Matthew Reed finished 11th after taking all of his final $5 million with the Kc-4d and couldn’t catch up with Tran’s pocket queens. Reed said after being eliminated that he was satisfied with the way he played, but was disappointed with the result.

“Even if you’re a top player, you have to be crazy to get through this whole bunch of people,” Reed said. “And I definitely went crazy to get here. I can’t complain about no luck at the end. I’m still disappointed. I was pretty close to the final.”

Reed said he enjoyed playing under the lights and in front of a large crowd.
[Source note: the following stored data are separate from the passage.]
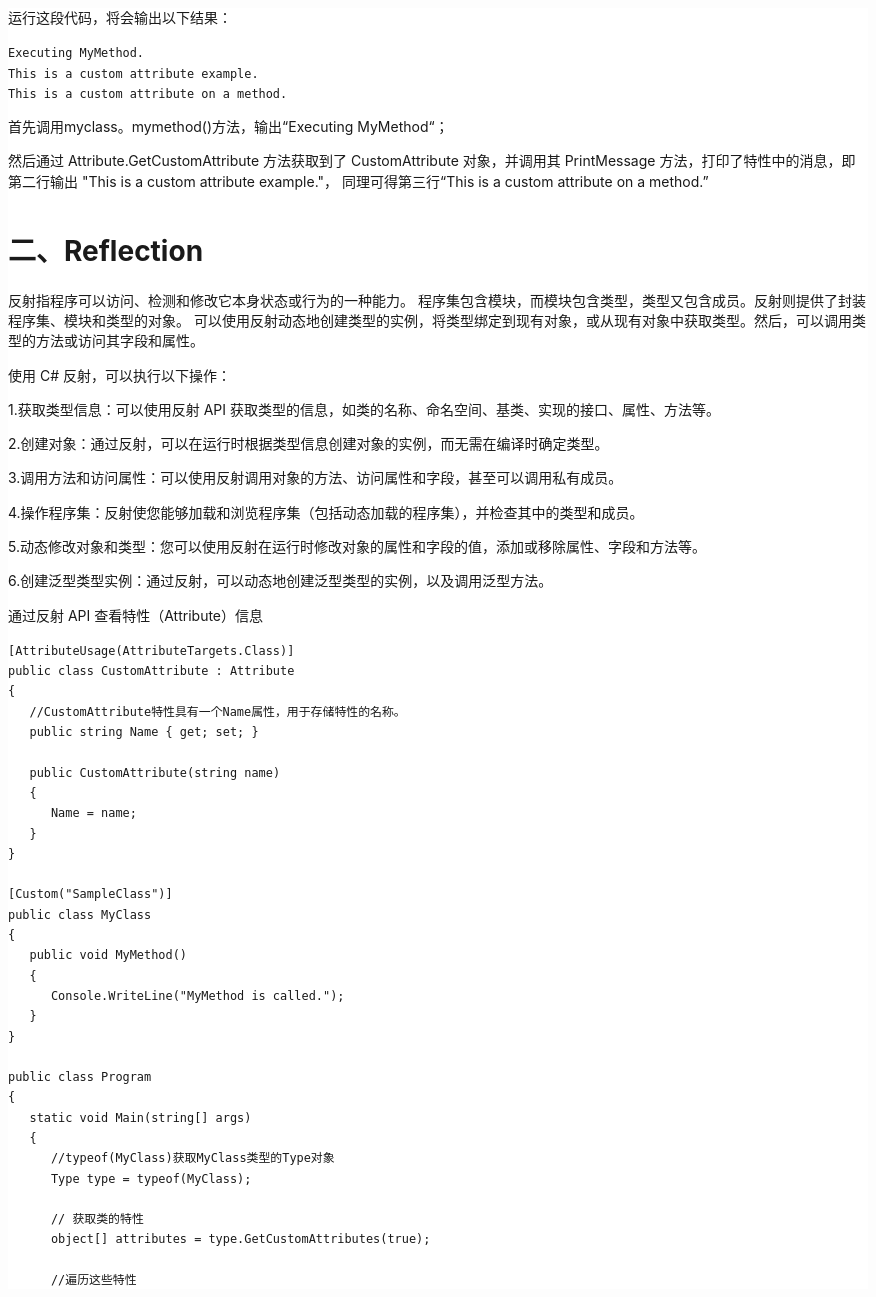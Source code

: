 运行这段代码，将会输出以下结果：

```
Executing MyMethod.
This is a custom attribute example.
This is a custom attribute on a method.
```

首先调用myclass。mymethod()方法，输出“Executing MyMethod“；

然后通过 Attribute.GetCustomAttribute 方法获取到了 CustomAttribute 对象，并调用其 PrintMessage 方法，打印了特性中的消息，即第二行输出 "This is a custom attribute example."，
同理可得第三行“This is a custom attribute on a method.”

# 二、Reflection

反射指程序可以访问、检测和修改它本身状态或行为的一种能力。
程序集包含模块，而模块包含类型，类型又包含成员。反射则提供了封装程序集、模块和类型的对象。
可以使用反射动态地创建类型的实例，将类型绑定到现有对象，或从现有对象中获取类型。然后，可以调用类型的方法或访问其字段和属性。

使用 C# 反射，可以执行以下操作：

1.获取类型信息：可以使用反射 API 获取类型的信息，如类的名称、命名空间、基类、实现的接口、属性、方法等。

2.创建对象：通过反射，可以在运行时根据类型信息创建对象的实例，而无需在编译时确定类型。

3.调用方法和访问属性：可以使用反射调用对象的方法、访问属性和字段，甚至可以调用私有成员。

4.操作程序集：反射使您能够加载和浏览程序集（包括动态加载的程序集），并检查其中的类型和成员。

5.动态修改对象和类型：您可以使用反射在运行时修改对象的属性和字段的值，添加或移除属性、字段和方法等。

6.创建泛型类型实例：通过反射，可以动态地创建泛型类型的实例，以及调用泛型方法。

通过反射 API 查看特性（Attribute）信息

```
[AttributeUsage(AttributeTargets.Class)]
public class CustomAttribute : Attribute
{
   //CustomAttribute特性具有一个Name属性，用于存储特性的名称。
   public string Name { get; set; }

   public CustomAttribute(string name)
   {
      Name = name;
   }
}

[Custom("SampleClass")]
public class MyClass
{
   public void MyMethod()
   {
      Console.WriteLine("MyMethod is called.");
   }
}

public class Program
{
   static void Main(string[] args)
   {
      //typeof(MyClass)获取MyClass类型的Type对象
      Type type = typeof(MyClass);

      // 获取类的特性
      object[] attributes = type.GetCustomAttributes(true);

      //遍历这些特性
```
“It’s pretty surreal,” Reed said. “It’s nerve-wracking, but it’s a lot of fun. You just try to stop everything and make every decision about what it is. The worst thing for me was how hot the table was under the lights.”

Reid also determined the disappointment that he and the other player were feeling, not even close to the final table today.

“It’s very hard work. At the beginning, you don’t think you have a chance to go this deep. As you start to get closer and closer, you start to think about it and never know what’s going to happen. But this time, that’s not the case.”

Reed won $573,204 in 11th place. 온라인경마

Veteran poker pro Rep Porter finished 12th after opening day 24 with 2.675 million chips. Porter was eliminated with Ks-J, attracting all 6.45 million. Reece called him with nine pockets and nine held a Qc-8d-4h-5s-7c board.

After being eliminated, Potter said the short stack never affected his play.

“Everyone has had a big deal in the last four days, especially for short stacks, and I’ve only had a couple of big blinds in the last four days with less than 20. So even though I was one of the short stacks in the room, there was plenty of room to play with. There were a lot of chips for the limit, so there wasn’t a lot of pressure.

“Today I brought 25 or 26 blinds and raised them to where I had 30 or more blinds most of the time,” Porter added. “I had enough chips. I thought I played well. Sometimes you don’t win when you make a bet the right way about what your hand is. Everyone here was lucky, and everyone here played well. And that’s all you can really ask for. Give it a chance, play well, and see what happens.”

Alexander Livingston started the 14th day with $8.8 million at Chips. However, he spent most of the day tending to the short stack, looking for somewhere to move. Eventually, he earned the final $3.25 million from Ah-Qc. Unfortunately for him, Loosli retained a pocket ace. The aces were holding on, and Livingston was eliminated from the tournament in 13th place.

Livingston said polishing with shorter stacks was not a problem for him.

“I’ve had good teammates, so I’ve had good support at the break,” Livingston said after being eliminated. “I’ve played a lot of tournaments online and I’m used to a big blind stack of 10s 15s or 20s and I grind it out and make the right decisions.”

Livingston also said he felt comfortable at the table, but felt the pressure of the main event when he left the table.

“I don’t let the stage go to me. I just try to play the right play. It really doesn’t bother me when I’m playing,” Livingston said. “It’s pretty brutal in break time. I couldn’t sleep between day five and day six, so that was tough. But when I’m playing, it’s game time.”

Livingston did not make it to the final table, but he was happy with his experience.

“It was surreal,” Livingston said, “it was awesome. There’s definitely disappointment right now. I’m still very happy, just bittersweet.”